EC boost for computer-assisted translation
The EU's Joint Research Centre (JRC) has published a million sentences
translated into 22 official EU languages in a bid to help the
development of computer-assisted translation technologies and software.
By offering free and open access to this collection of sentences,
the EU hopes to foster multilingualism and provide a valuable resource
for system developers to create machine translation software.
As part of its remit, the EU translates all its legal and political
documents into all 23 official languages, meaning translators must work
with 253 possible language pair combinations across 1.5 million pages a
year.
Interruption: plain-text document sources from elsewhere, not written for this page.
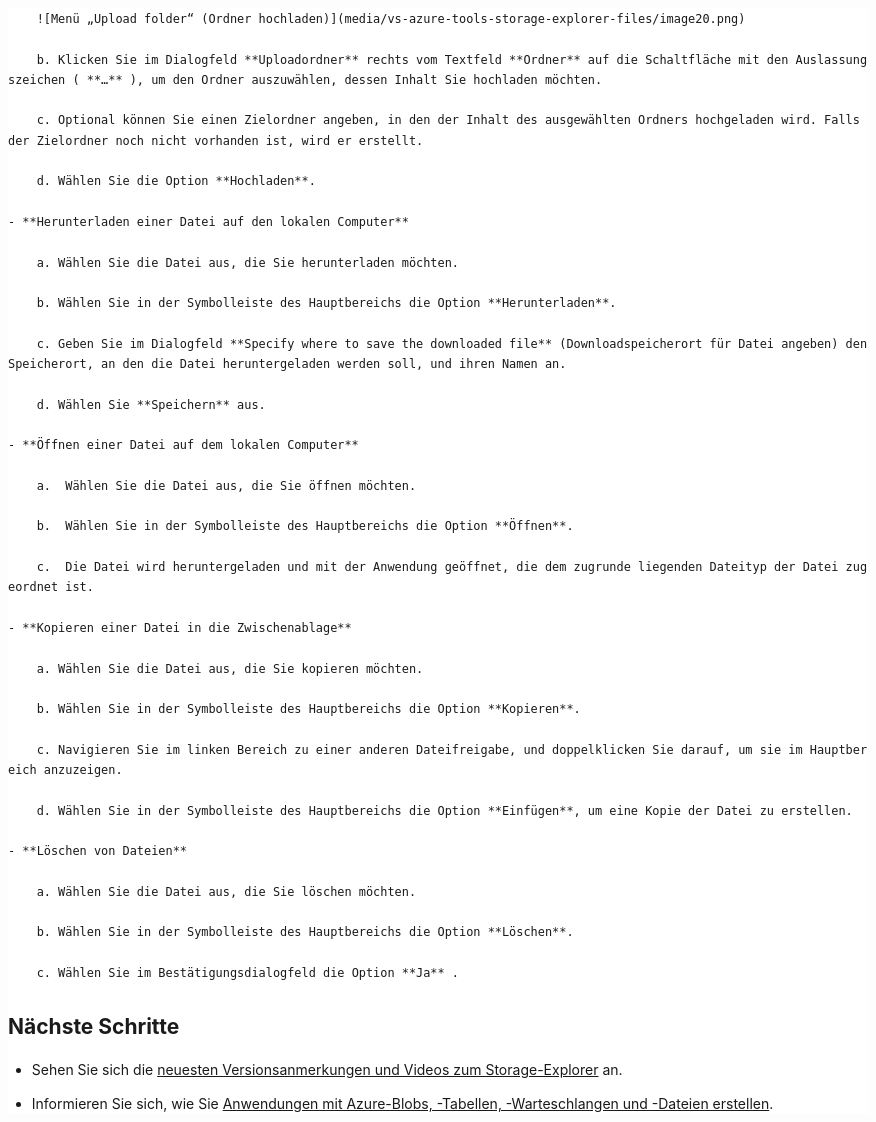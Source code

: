         ![Menü „Upload folder“ (Ordner hochladen)](media/vs-azure-tools-storage-explorer-files/image20.png)

        b. Klicken Sie im Dialogfeld **Uploadordner** rechts vom Textfeld **Ordner** auf die Schaltfläche mit den Auslassungszeichen ( **…** ), um den Ordner auszuwählen, dessen Inhalt Sie hochladen möchten.

        c. Optional können Sie einen Zielordner angeben, in den der Inhalt des ausgewählten Ordners hochgeladen wird. Falls der Zielordner noch nicht vorhanden ist, wird er erstellt.

        d. Wählen Sie die Option **Hochladen**.

    - **Herunterladen einer Datei auf den lokalen Computer**

        a. Wählen Sie die Datei aus, die Sie herunterladen möchten.

        b. Wählen Sie in der Symbolleiste des Hauptbereichs die Option **Herunterladen**.

        c. Geben Sie im Dialogfeld **Specify where to save the downloaded file** (Downloadspeicherort für Datei angeben) den Speicherort, an den die Datei heruntergeladen werden soll, und ihren Namen an.

        d. Wählen Sie **Speichern** aus.

    - **Öffnen einer Datei auf dem lokalen Computer**

        a.  Wählen Sie die Datei aus, die Sie öffnen möchten.

        b.  Wählen Sie in der Symbolleiste des Hauptbereichs die Option **Öffnen**.

        c.  Die Datei wird heruntergeladen und mit der Anwendung geöffnet, die dem zugrunde liegenden Dateityp der Datei zugeordnet ist.

    - **Kopieren einer Datei in die Zwischenablage**

        a. Wählen Sie die Datei aus, die Sie kopieren möchten.

        b. Wählen Sie in der Symbolleiste des Hauptbereichs die Option **Kopieren**.

        c. Navigieren Sie im linken Bereich zu einer anderen Dateifreigabe, und doppelklicken Sie darauf, um sie im Hauptbereich anzuzeigen.

        d. Wählen Sie in der Symbolleiste des Hauptbereichs die Option **Einfügen**, um eine Kopie der Datei zu erstellen.

    - **Löschen von Dateien**

        a. Wählen Sie die Datei aus, die Sie löschen möchten.

        b. Wählen Sie in der Symbolleiste des Hauptbereichs die Option **Löschen**.

        c. Wählen Sie im Bestätigungsdialogfeld die Option **Ja** .

## <a name="next-steps"></a>Nächste Schritte

- Sehen Sie sich die [neuesten Versionsanmerkungen und Videos zum Storage-Explorer](https://www.storageexplorer.com/) an.

- Informieren Sie sich, wie Sie [Anwendungen mit Azure-Blobs, -Tabellen, -Warteschlangen und -Dateien erstellen](https://azure.microsoft.com/documentation/services/storage/).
This also means there is a collection of translated texts which
is of great value as a learning base for system developers.
'By this initiative the European Commission intends to boost human
language technologies, support multilingualism and make
computer-assisted translation easier, cheaper and more accessible,'
said Leonard Orban, EU Commissioner for Multilingualism.
While it is relatively easy to find English/French documents on the
web to aid such developments, it is much more difficult to find Latvian
to Romanian, for example. 'Citizens belonging to the smaller linguistic
communities will have an easier access to documents and web pages only
available in the most used languages,' Mr Orban continued.
Because the text is offered in context, it can also help develop
and test grammar and spell checkers, online dictionaries and text
classification systems.
'This unique collection of language data contributes to the
creation of a new generation of software tools for human language
processing and helps foster the competitiveness of the language
industry, which is already one of the fastest growing industries in the
European Union,' said Janez Potocnik, European Commissioner for Science
and Research.
Source: Community R&D Information Service (CORDIS)